Exponential functions are quite fascinating and form an essential part of calculus graph analysis. In our example, the function given is \( f(x) = e^{(1/3)x} \). Here, \( e \) stands for Euler's number, approximately equal to 2.71828. An exponential function is characterized by a constant base, raised to a variable power. This results in a rapid increase or decrease, depending on the exponent's sign.
A couple of key features of exponential functions include:

• The base \( e \) is always positive, which means the function will never intercept the x-axis.
• Exponential functions with a positive exponent value grow as \( x \) increases.

In the function \( f(x) = e^{(1/3)x} \), as \( x \) increases from negative to positive infinity, \( f(x) \) enhances from 0 upwards, displaying its increasing nature.

Critical values are crucial in identifying where a function changes its direction from increasing to decreasing or vice versa. This typically occurs where the first derivative of the function equals zero or is undefined.
For \( f(x) = e^{(1/3)x} \), the first derivative \( f'(x) = \frac{1}{3} e^{(1/3)x} \) tells us about the rate of change. Since \( e^{(1/3)x} \) is always positive, the derivative is also always positive and never zero.
This implies that \( f(x) \) has no critical values, meaning there are no turning points where the function stops increasing or starts decreasing.

Understanding the intervals over which the function increases or decreases relies on the sign of its first derivative. With \( f(x) = e^{(1/3)x} \), the first derivative \( f'(x) = \frac{1}{3} e^{(1/3)x} \) is positive for all real numbers \( x \).
This positivity of the derivative indicates that the function is always increasing, with no intervals where it decreases.
Thus, \( f(x) \) is increasing on its entire domain, \((-\infty, \infty)\), affirming it accelerates upwards without any descending behavior.
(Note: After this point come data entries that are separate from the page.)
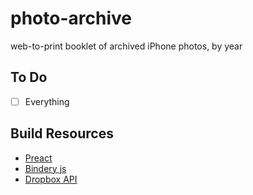 # photo-archive
web-to-print booklet of archived iPhone photos, by year

## To Do
- [ ] Everything

## Build Resources

- [Preact](https://preactjs.com)
- [Bindery js](https://evanbrooks.info/bindery/)
- [Dropbox API](https://www.dropbox.com/developers/reference/content-access-guide)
The concept of concavity describes whether a function curves upwards or downwards. Inflection points are the places where the curve changes its concavity direction.
To find concavity, we examine the second derivative. For \( f(x) = e^{(1/3)x} \), the second derivative is \( f''(x) = \frac{1}{9} e^{(1/3)x} \).
Since \( f''(x) \) is positive for every \( x \), the function is concave up across its whole domain, \((-\infty, \infty)\). A concave up function resembles a "U"-shape, continuously bending upwards.
Having no sign change in the second derivative implies that there are no inflection points in this function. The lack of inflection points tells us that \( f(x) \) maintains its upward curve without switching to a downwards direction.